■ **HOW TO COMPLETE THIS TASK**: However many lines the data holds, transcribe them all exactly.

(MATERIAL SUPPLIED Opens)

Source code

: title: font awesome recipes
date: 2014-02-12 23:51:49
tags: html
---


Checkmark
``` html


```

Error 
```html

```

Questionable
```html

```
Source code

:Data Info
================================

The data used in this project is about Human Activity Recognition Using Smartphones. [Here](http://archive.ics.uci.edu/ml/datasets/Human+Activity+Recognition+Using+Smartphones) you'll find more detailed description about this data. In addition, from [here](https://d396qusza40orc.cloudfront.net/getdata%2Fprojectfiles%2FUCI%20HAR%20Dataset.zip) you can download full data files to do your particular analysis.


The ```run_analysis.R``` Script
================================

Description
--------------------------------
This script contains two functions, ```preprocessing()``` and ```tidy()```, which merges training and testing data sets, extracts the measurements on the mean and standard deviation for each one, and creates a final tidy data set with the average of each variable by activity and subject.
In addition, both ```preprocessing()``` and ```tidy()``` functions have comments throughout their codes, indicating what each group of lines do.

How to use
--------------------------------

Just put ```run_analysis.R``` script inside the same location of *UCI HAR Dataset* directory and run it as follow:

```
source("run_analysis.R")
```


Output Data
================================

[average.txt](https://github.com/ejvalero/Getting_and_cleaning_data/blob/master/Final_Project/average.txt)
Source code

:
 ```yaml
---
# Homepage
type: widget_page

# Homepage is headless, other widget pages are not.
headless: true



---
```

(MATERIAL SUPPLIED Closes)

■ **ANSWER FOR THE TASK**:
Source code

: title: font awesome recipes
date: 2014-02-12 23:51:49
tags: html
---


Checkmark
``` html


```

Error 
```html

```

Questionable
```html

```
Source code

:Data Info
================================

The data used in this project is about Human Activity Recognition Using Smartphones. [Here](http://archive.ics.uci.edu/ml/datasets/Human+Activity+Recognition+Using+Smartphones) you'll find more detailed description about this data. In addition, from [here](https://d396qusza40orc.cloudfront.net/getdata%2Fprojectfiles%2FUCI%20HAR%20Dataset.zip) you can download full data files to do your particular analysis.


The ```run_analysis.R``` Script
================================

Description
--------------------------------
This script contains two functions, ```preprocessing()``` and ```tidy()```, which merges training and testing data sets, extracts the measurements on the mean and standard deviation for each one, and creates a final tidy data set with the average of each variable by activity and subject.
In addition, both ```preprocessing()``` and ```tidy()``` functions have comments throughout their codes, indicating what each group of lines do.

How to use
--------------------------------

Just put ```run_analysis.R``` script inside the same location of *UCI HAR Dataset* directory and run it as follow:

```
source("run_analysis.R")
```


Output Data
================================

[average.txt](https://github.com/ejvalero/Getting_and_cleaning_data/blob/master/Final_Project/average.txt)
Source code

:
 ```yaml
---
# Homepage
type: widget_page

# Homepage is headless, other widget pages are not.
headless: true



---
```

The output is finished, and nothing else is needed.